## RECORDS FOR THIS EXERCISE
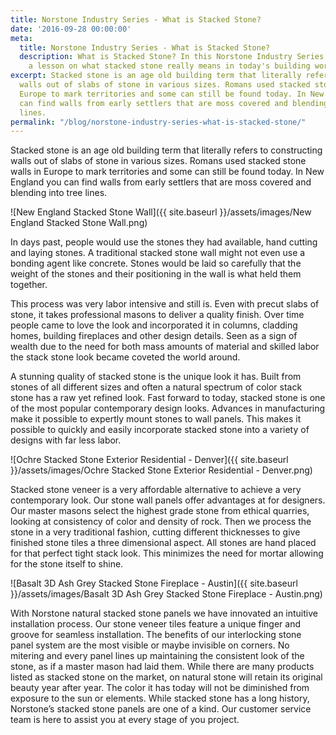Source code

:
```yaml
---
title: Norstone Industry Series - What is Stacked Stone?
date: '2016-09-28 00:00:00'
meta:
  title: Norstone Industry Series - What is Stacked Stone?
  description: What is Stacked Stone? In this Norstone Industry Series, join us for
    a lesson on what stacked stone really means in today's building world.
excerpt: Stacked stone is an age old building term that literally refers to constructing
  walls out of slabs of stone in various sizes. Romans used stacked stone walls in
  Europe to mark territories and some can still be found today. In New England you
  can find walls from early settlers that are moss covered and blending into tree
  lines.
permalink: "/blog/norstone-industry-series-what-is-stacked-stone/"
---
```

Stacked stone is an age old building term that literally refers to constructing walls out of slabs of stone in various sizes. Romans used stacked stone walls in Europe to mark territories and some can still be found today. In New England you can find walls from early settlers that are moss covered and blending into tree lines.

![New England Stacked Stone Wall]({{ site.baseurl }}/assets/images/New England Stacked Stone Wall.png)

In days past, people would use the stones they had available, hand cutting and laying stones. A traditional stacked stone wall might not even use a bonding agent like concrete. Stones would be laid so carefully that the weight of the stones and their positioning in the wall is what held them together.

This process was very labor intensive and still is. Even with precut slabs of stone, it takes professional masons to deliver a quality finish. Over time people came to love the look and incorporated it in columns, cladding homes, building fireplaces and other design details. Seen as a sign of wealth due to the need for both mass amounts of material and skilled labor the stack stone look became coveted the world around.

A stunning quality of stacked stone is the unique look it has. Built from stones of all different sizes and often a natural spectrum of color stack stone has a raw yet refined look. Fast forward to today, stacked stone is one of the most popular contemporary design looks. Advances in manufacturing make it possible to expertly mount stones to wall panels. This makes it possible to quickly and easily incorporate stacked stone into a variety of designs with far less labor.

![Ochre Stacked Stone Exterior Residential - Denver]({{ site.baseurl }}/assets/images/Ochre Stacked Stone Exterior Residential - Denver.png)

Stacked stone veneer is a very affordable alternative to achieve a very contemporary look. Our stone wall panels offer advantages at for designers. Our master masons select the highest grade stone from ethical quarries, looking at consistency of color and density of rock. Then we process the stone in a very traditional fashion, cutting different thicknesses to give finished stone tiles a three dimensional aspect. All stones are hand placed for that perfect tight stack look. This minimizes the need for mortar allowing for the stone itself to shine.

![Basalt 3D Ash Grey Stacked Stone Fireplace - Austin]({{ site.baseurl }}/assets/images/Basalt 3D Ash Grey Stacked Stone Fireplace - Austin.png)

With Norstone natural stacked stone panels we have innovated an intuitive installation process. Our stone veneer tiles feature a unique finger and groove for seamless installation. The benefits of our interlocking stone panel system are the most visible or maybe invisible on corners. No mitering and every panel lines up maintaining the consistent look of the stone, as if a master mason had laid them. While there are many products listed as stacked stone on the market, on natural stone will retain its original beauty year after year. The color it has today will not be diminished from exposure to the sun or elements. While stacked stone has a long history, Norstone’s stacked stone panels are one of a kind. Our customer service team is here to assist you at every stage of you project.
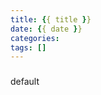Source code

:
 ```yaml
---
title: {{ title }}
date: {{ date }}
categories:
tags: []
---
```


<!-- more -->

###

<div class="note default"><p>default</p></div>
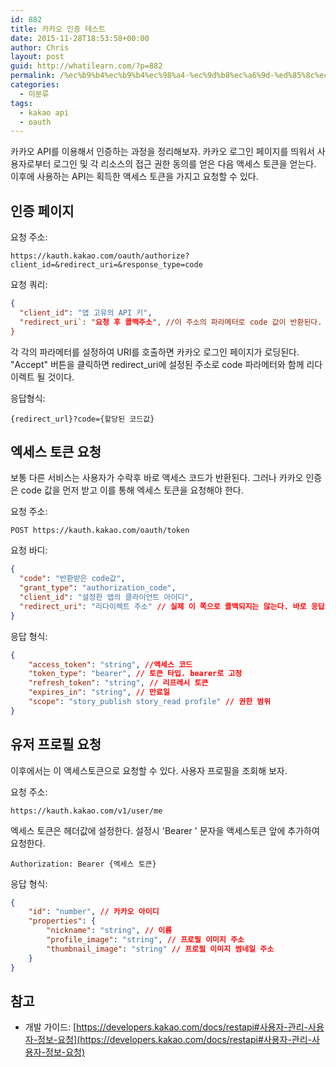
```yaml
---
id: 882
title: 카카오 인증 테스트
date: 2015-11-28T18:53:58+00:00
author: Chris
layout: post
guid: http://whatilearn.com/?p=882
permalink: /%ec%b9%b4%ec%b9%b4%ec%98%a4-%ec%9d%b8%ec%a6%9d-%ed%85%8c%ec%8a%a4%ed%8a%b8/
categories:
  - 미분류
tags:
  - kakao api
  - oauth
---
```

카카오 API를 이용해서 인증하는 과정을 정리해보자. 카카오 로그인 페이지를 띄워서 사용자로부터 로그인 및 각 리소스의 접근 권한 동의를 얻은 다음 액세스 토큰을 얻는다. 이후에 사용하는 API는 획득한 액세스 토큰을 가지고 요청할 수 있다.

## 인증 페이지

요청 주소:

```
https://kauth.kakao.com/oauth/authorize?client_id=&redirect_uri=&response_type=code
```

요청 쿼리:

```json
{
  "client_id": "앱 고유의 API 키",
  "redirect_uri`: "요청 후 콜백주소", //이 주소의 파라메터로 code 값이 반환된다. 테스트에서는 내부 서버를 돌려 http://localhost:9000로 설정할 수 있다. 
}
```

각 각의 파라메터를 설정하여 URI를 호출하면 카카오 로그인 페이지가 로딩된다. "Accept" 버튼을 클릭하면 redirect_uri에 설정된 주소로 code 파라메터와 함께 리다이렉트 될 것이다.

응답형식:

```
{redirect_url}?code={할당된 코드값}
```

## 엑세스 토큰 요청

보통 다른 서비스는 사용자가 수락후 바로 액세스 코드가 반환된다. 그러나 카카오 인증은 code 값을 먼저 받고 이를 통해 엑세스 토큰을 요청해야 한다.

요청 주소:

```
POST https://kauth.kakao.com/oauth/token
```

요청 바디:

```json
{
  "code": "반환받은 code값",
  "grant_type": "authorization_code",
  "client_id": "설정한 앱의 클라이언트 아이디",
  "redirect_uri": "리다이렉트 주소" // 실제 이 쪽으로 콜백되지는 않는다. 바로 응답 바디를 확인할 수 있다.
}
```

응답 형식:

```json
{
    "access_token": "string", //액세스 코드 
    "token_type": "bearer", // 토큰 타입. bearer로 고정 
    "refresh_token": "string", // 리프레시 토큰
    "expires_in": "string", // 만료일
    "scope": "story_publish story_read profile" // 권한 범위 
}
```

## 유저 프로필 요청 

이후에서는 이 액세스토큰으로 요청할 수 있다. 사용자 프로필을 조회해 보자.

요청 주소: 

```
https://kauth.kakao.com/v1/user/me
```

엑세스 토큰은 헤더값에 설정한다. 설정시 'Bearer ' 문자을 액세스토큰 앞에 추가하여 요청한다.

```
Authorization: Bearer {엑세스 토큰}
```

응답 형식:

```json
{
    "id": "number", // 카카오 아이디 
    "properties": {
        "nickname": "string", // 이름 
        "profile_image": "string", // 프로필 이미지 주소
        "thumbnail_image": "string" // 프로필 이미지 썸네일 주소 
    }
}
```

## 참고

* 개발 가이드: [https://developers.kakao.com/docs/restapi#사용자-관리-사용자-정보-요청](https://developers.kakao.com/docs/restapi#사용자-관리-사용자-정보-요청)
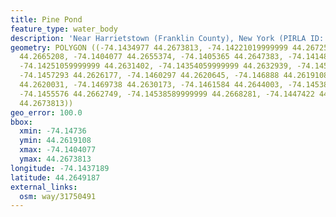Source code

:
 ```yaml
---
title: Pine Pond
feature_type: water_body
description: 'Near Harrietstown (Franklin County), New York (PIRLA ID: ADIR042)'
geometry: POLYGON ((-74.1434977 44.2673813, -74.14221019999999 44.2672583, -74.14118019999999
  44.2665208, -74.1404077 44.2655374, -74.1405365 44.2647383, -74.14148059999999 44.2637856,
  -74.14251059999999 44.2631402, -74.14354059999999 44.2632939, -74.1450426 44.2630787,
  -74.1457293 44.2626177, -74.1460297 44.2620645, -74.146888 44.2619108, -74.14736000000001
  44.2620031, -74.1469738 44.2630173, -74.1461584 44.2644003, -74.14538589999999 44.2655988,
  -74.1455576 44.2662749, -74.14538589999999 44.2668281, -74.1447422 44.2672891, -74.1434977
  44.2673813))
geo_error: 100.0
bbox:
  xmin: -74.14736
  ymin: 44.2619108
  xmax: -74.1404077
  ymax: 44.2673813
longitude: -74.1437189
latitude: 44.2649187
external_links:
  osm: way/31750491
---
```

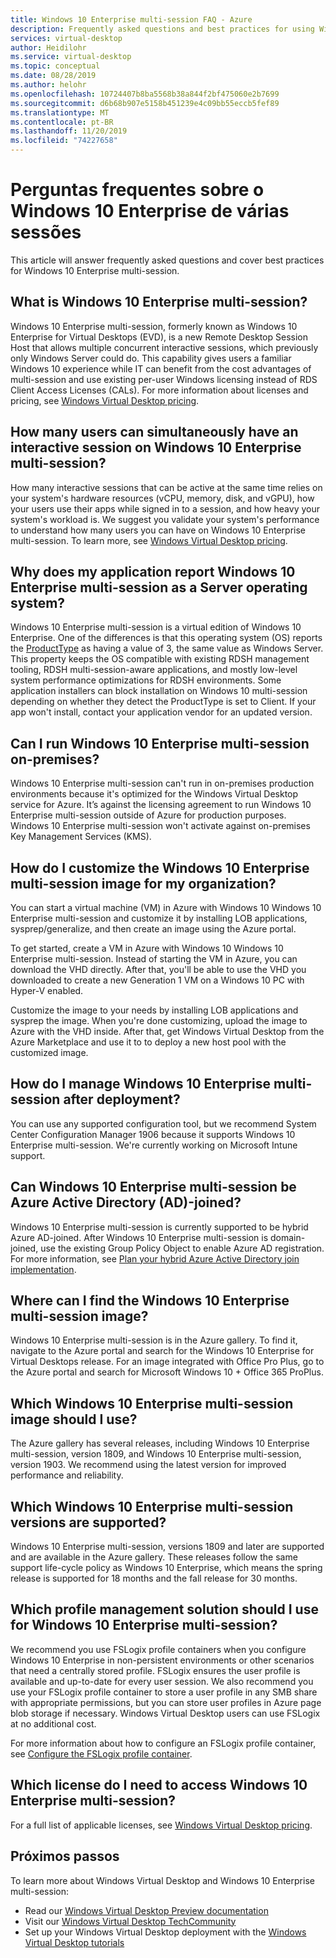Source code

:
 ```yaml
---
title: Windows 10 Enterprise multi-session FAQ - Azure
description: Frequently asked questions and best practices for using Windows 10 Enterprise multi-session for Windows Virtual Desktop.
services: virtual-desktop
author: Heidilohr
ms.service: virtual-desktop
ms.topic: conceptual
ms.date: 08/28/2019
ms.author: helohr
ms.openlocfilehash: 10724407b8ba5568b38a844f2bf475060e2b7699
ms.sourcegitcommit: d6b68b907e5158b451239e4c09bb55eccb5fef89
ms.translationtype: MT
ms.contentlocale: pt-BR
ms.lasthandoff: 11/20/2019
ms.locfileid: "74227658"
---
```

# <a name="windows-10-enterprise-multi-session-faq"></a>Perguntas frequentes sobre o Windows 10 Enterprise de várias sessões

This article will answer frequently asked questions and cover best practices for Windows 10 Enterprise multi-session.
 
## <a name="what-is-windows-10-enterprise-multi-session"></a>What is Windows 10 Enterprise multi-session? 

Windows 10 Enterprise multi-session, formerly known as Windows 10 Enterprise for Virtual Desktops (EVD), is a new Remote Desktop Session Host that allows multiple concurrent interactive sessions, which previously only Windows Server could do. This capability gives users a familiar Windows 10 experience while IT can benefit from the cost advantages of multi-session and use existing per-user Windows licensing instead of RDS Client Access Licenses (CALs). For more information about licenses and pricing, see [Windows Virtual Desktop pricing](https://azure.microsoft.com/pricing/details/virtual-desktop/). 
 
## <a name="how-many-users-can-simultaneously-have-an-interactive-session-on-windows-10-enterprise-multi-session"></a>How many users can simultaneously have an interactive session on Windows 10 Enterprise multi-session?

How many interactive sessions that can be active at the same time relies on your system's hardware resources (vCPU, memory, disk, and vGPU), how your users use their apps while signed in to a session, and how heavy your system's workload is. We suggest you validate your system's performance to understand how many users you can have on Windows 10 Enterprise multi-session. To learn more, see [Windows Virtual Desktop pricing](https://azure.microsoft.com/pricing/details/virtual-desktop/). 
 
## <a name="why-does-my-application-report-windows-10-enterprise-multi-session-as-a-server-operating-system"></a>Why does my application report Windows 10 Enterprise multi-session as a Server operating system?

Windows 10 Enterprise multi-session is a virtual edition of Windows 10 Enterprise. One of the differences is that this operating system (OS) reports the [ProductType](https://docs.microsoft.com/windows/desktop/cimwin32prov/win32-operatingsystem) as having a value of 3, the same value as Windows Server. This property keeps the OS compatible with existing RDSH management tooling, RDSH multi-session-aware applications, and mostly low-level system performance optimizations for RDSH environments. Some application installers can block installation on Windows 10 multi-session depending on whether they detect the ProductType is set to Client. If your app won't install, contact your application vendor for an updated version. 
 
## <a name="can-i-run-windows-10-enterprise-multi-session-on-premises"></a>Can I run Windows 10 Enterprise multi-session on-premises?

Windows 10 Enterprise multi-session can't run in on-premises production environments because it's optimized for the Windows Virtual Desktop service for Azure. It’s against the licensing agreement to run Windows 10 Enterprise multi-session outside of Azure for production purposes. Windows 10 Enterprise multi-session won't activate against on-premises Key Management Services (KMS).
 
## <a name="how-do-i-customize-the-windows-10-enterprise-multi-session-image-for-my-organization"></a>How do I customize the Windows 10 Enterprise multi-session image for my organization?

You can start a virtual machine (VM) in Azure with Windows 10 Windows 10 Enterprise multi-session and customize it by installing LOB applications, sysprep/generalize, and then create an image using the Azure portal.  
 
To get started, create a VM in Azure with Windows 10 Windows 10 Enterprise multi-session. Instead of starting the VM in Azure, you can download the VHD directly. After that, you'll be able to use the VHD you downloaded to create a new Generation 1 VM on a Windows 10 PC with Hyper-V enabled.

Customize the image to your needs by installing LOB applications and sysprep the image. When you're done customizing, upload the image to Azure with the VHD inside. After that, get Windows Virtual Desktop from the Azure Marketplace and use it to to deploy a new host pool with the customized image.
 
## <a name="how-do-i-manage-windows-10-enterprise-multi-session-after-deployment"></a>How do I manage Windows 10 Enterprise multi-session after deployment?

You can use any supported configuration tool, but we recommend System Center Configuration Manager 1906 because it supports Windows 10 Enterprise multi-session. We're currently working on Microsoft Intune support.
 
## <a name="can-windows-10-enterprise-multi-session-be-azure-active-directory-ad-joined"></a>Can Windows 10 Enterprise multi-session be Azure Active Directory (AD)-joined?

Windows 10 Enterprise multi-session is currently supported to be hybrid Azure AD-joined. After Windows 10 Enterprise multi-session is domain-joined, use the existing Group Policy Object to enable Azure AD registration. For more information, see [Plan your hybrid Azure Active Directory join implementation](https://docs.microsoft.com/azure/active-directory/devices/hybrid-azuread-join-plan).
 
## <a name="where-can-i-find-the-windows-10-enterprise-multi-session-image"></a>Where can I find the Windows 10 Enterprise multi-session image?

Windows 10 Enterprise multi-session is in the Azure gallery. To find it, navigate to the Azure portal and search for the Windows 10 Enterprise for Virtual Desktops release. For an image integrated with Office Pro Plus, go to the Azure portal and search for Microsoft Windows 10 + Office 365 ProPlus.

## <a name="which-windows-10-enterprise-multi-session-image-should-i-use"></a>Which Windows 10 Enterprise multi-session image should I use?

The Azure gallery has several releases, including Windows 10 Enterprise multi-session, version 1809, and Windows 10 Enterprise multi-session, version 1903. We recommend using the latest version for improved performance and reliability.
 
## <a name="which-windows-10-enterprise-multi-session-versions-are-supported"></a>Which Windows 10 Enterprise multi-session versions are supported?

Windows 10 Enterprise multi-session, versions 1809 and later are supported and are available in the Azure gallery. These releases follow the same support life-cycle policy as Windows 10 Enterprise, which means the spring release is supported for 18 months and the fall release for 30 months.
 
## <a name="which-profile-management-solution-should-i-use-for-windows-10-enterprise-multi-session"></a>Which profile management solution should I use for Windows 10 Enterprise multi-session?

We recommend you use FSLogix profile containers when you configure Windows 10 Enterprise in non-persistent environments or other scenarios that need a centrally stored profile. FSLogix ensures the user profile is available and up-to-date for every user session. We also recommend you use your FSLogix profile container to store a user profile in any SMB share with appropriate permissions, but you can store user profiles in Azure page blob storage if necessary. Windows Virtual Desktop users can use FSLogix at no additional cost.
 
For more information about how to configure an FSLogix profile container, see [Configure the FSLogix profile container](create-host-pools-user-profile.md#configure-the-fslogix-profile-container).  

## <a name="which-license-do-i-need-to-access-windows-10-enterprise-multi-session"></a>Which license do I need to access Windows 10 Enterprise multi-session?

For a full list of applicable licenses, see [Windows Virtual Desktop pricing](https://azure.microsoft.com/pricing/details/virtual-desktop/).
 
## <a name="next-steps"></a>Próximos passos

To learn more about Windows Virtual Desktop and Windows 10 Enterprise multi-session:

- Read our [Windows Virtual Desktop Preview documentation](overview.md)
- Visit our [Windows Virtual Desktop TechCommunity](https://techcommunity.microsoft.com/t5/Windows-Virtual-Desktop/bd-p/WindowsVirtualDesktop)
- Set up your Windows Virtual Desktop deployment with the [Windows Virtual Desktop tutorials](tenant-setup-azure-active-directory.md)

## ASSIGNMENT
Only the lines with "반환된다" are needed; find them in the records and copy each one.

## ANSWER SECTION
  "redirect_uri`: "요청 후 콜백주소", //이 주소의 파라메터로 code 값이 반환된다. 테스트에서는 내부 서버를 돌려 http://localhost:9000로 설정할 수 있다. 
보통 다른 서비스는 사용자가 수락후 바로 액세스 코드가 반환된다. 그러나 카카오 인증은 code 값을 먼저 받고 이를 통해 엑세스 토큰을 요청해야 한다.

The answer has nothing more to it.